In the first article, published in the journal Chemistry of Materials, Prof. Amirav and Prof. Kahn presented the tiny particle and its biological applicability. Now, following Dr. Berlin's joining the research, the biological component has been added to the particle. In the current article, published in the journal Frontiers in Neuroscience, the three present bimodal imaging in living cells and the experimental progress achieved in recent months.
"After the successful development of tiny bimodal particles, i.e. particles readable by MRI and light microscopy, we added a biological identity to them," explains Dr. Berlin. "This is by coating the particles with a biological shell that allows their introduction into the cell.
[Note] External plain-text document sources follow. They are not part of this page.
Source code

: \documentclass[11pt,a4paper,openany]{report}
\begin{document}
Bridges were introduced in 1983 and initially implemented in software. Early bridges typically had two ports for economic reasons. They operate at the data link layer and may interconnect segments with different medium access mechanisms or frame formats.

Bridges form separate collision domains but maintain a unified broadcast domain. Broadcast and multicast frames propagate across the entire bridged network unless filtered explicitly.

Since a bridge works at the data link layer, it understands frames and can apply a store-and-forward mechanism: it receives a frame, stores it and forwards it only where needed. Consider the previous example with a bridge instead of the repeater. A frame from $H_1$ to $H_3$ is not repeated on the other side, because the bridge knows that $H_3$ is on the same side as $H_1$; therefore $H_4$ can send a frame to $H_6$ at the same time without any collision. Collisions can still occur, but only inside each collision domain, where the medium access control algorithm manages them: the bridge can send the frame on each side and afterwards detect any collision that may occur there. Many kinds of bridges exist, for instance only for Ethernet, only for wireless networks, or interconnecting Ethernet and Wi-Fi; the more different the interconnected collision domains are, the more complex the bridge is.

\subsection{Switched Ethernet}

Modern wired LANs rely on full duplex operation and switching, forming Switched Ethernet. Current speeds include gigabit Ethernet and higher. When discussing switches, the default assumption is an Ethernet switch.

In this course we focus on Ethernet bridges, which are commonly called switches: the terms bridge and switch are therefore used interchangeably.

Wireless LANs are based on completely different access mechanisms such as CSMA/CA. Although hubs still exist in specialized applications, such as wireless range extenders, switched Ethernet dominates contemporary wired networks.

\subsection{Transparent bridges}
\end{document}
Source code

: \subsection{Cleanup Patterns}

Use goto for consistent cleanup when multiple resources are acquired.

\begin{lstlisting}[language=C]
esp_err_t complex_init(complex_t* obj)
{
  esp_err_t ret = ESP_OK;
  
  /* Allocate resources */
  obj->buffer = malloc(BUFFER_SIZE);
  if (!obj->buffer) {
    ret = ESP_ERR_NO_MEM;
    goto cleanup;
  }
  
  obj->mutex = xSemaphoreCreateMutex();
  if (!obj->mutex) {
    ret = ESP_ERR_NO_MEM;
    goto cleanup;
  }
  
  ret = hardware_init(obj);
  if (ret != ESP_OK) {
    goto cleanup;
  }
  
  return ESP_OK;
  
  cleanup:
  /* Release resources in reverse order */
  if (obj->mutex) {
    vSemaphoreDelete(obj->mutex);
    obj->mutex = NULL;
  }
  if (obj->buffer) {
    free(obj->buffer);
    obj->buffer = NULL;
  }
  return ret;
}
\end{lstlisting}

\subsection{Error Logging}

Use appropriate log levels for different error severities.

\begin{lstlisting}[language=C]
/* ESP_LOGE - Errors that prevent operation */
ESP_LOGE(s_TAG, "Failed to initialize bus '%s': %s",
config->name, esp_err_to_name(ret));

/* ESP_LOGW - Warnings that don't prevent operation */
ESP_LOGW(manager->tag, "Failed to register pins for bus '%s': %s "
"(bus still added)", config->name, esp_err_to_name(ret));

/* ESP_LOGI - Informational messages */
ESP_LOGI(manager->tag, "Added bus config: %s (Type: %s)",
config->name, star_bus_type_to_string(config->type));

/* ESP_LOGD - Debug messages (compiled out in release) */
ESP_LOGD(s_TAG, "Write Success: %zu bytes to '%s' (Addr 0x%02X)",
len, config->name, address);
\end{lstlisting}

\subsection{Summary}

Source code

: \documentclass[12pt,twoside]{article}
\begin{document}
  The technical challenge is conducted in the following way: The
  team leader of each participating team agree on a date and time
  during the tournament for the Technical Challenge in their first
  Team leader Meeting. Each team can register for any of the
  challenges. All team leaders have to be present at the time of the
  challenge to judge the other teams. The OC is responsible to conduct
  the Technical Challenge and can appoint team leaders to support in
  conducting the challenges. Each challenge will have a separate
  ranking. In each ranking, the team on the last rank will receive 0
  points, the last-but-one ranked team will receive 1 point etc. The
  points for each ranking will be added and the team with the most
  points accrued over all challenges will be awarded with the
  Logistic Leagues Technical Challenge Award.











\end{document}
In other words, we have created entities that know how to navigate into cells, and in the future we will be able to adjust the shell to allow you to mark specific cells. The bimodal particles we created are visible in an optical microscope and in an MRI, and their tiny size gives them another notable advantage: they know how to penetrate target cells and accumulate in them, a feature that allows us to selectively scan them in an MRI and an optical microscope for an extended period of time."
The research, the researchers note, is still in progress. The current articles present proof of feasibility regarding the function of the particles, their biological compatibility and their ability to penetrate cells, especially cancer and nerve cells. The research groups continue to work on the design and development of new and sophisticated multi-purpose particles and the methods of introducing them into cells in a targeted and selective manner. According to Dr. Berlin, "In order to mark the target cells so that our particles will navigate to them, we are developing innovative ways to mark selected cells with engineered viruses, so that in those cells the viral infection will lead to the expression of an 'antenna protein' that will attract and absorb the particles and allow prolonged and specific imaging."
Although the potential range of application is vast, the joint research team is primarily interested in the brain. "In the brain," explains Prof. Kahn, "there are billions of cells of different types: excitatory cells, suppressive cells and support cells. That is why our ability to differentiate between different cell populations is important. For this, it is essential to distinctly mark cells associated with some neurodegenerative disease, for example Parkinson's. The multifunctional particles we have developed will make this possible. We will mark the specific cell population, send our particles to them and follow them over time using our dual monitoring in MRI and microscopy."
The new technology may also help identify cancer cells and treat them. "If we make the cancer cells express the same antenna protein," says Dr. Berlin, "our particles will accumulate in them and thus we can precisely identify the location of the cancer cells in an MRI scan and attack them precisely."
The research was conducted within the framework of the Russell Berry Nanotechnology Institute (RBNI) and the Lori Lockey Interdisciplinary Center for Life Sciences and Engineering, and was funded by the National Science Foundation (ISF), the American Institutes of Health (NIH), the Adelis Foundation and the Prince Center for the Study of Degenerative Diseases neural.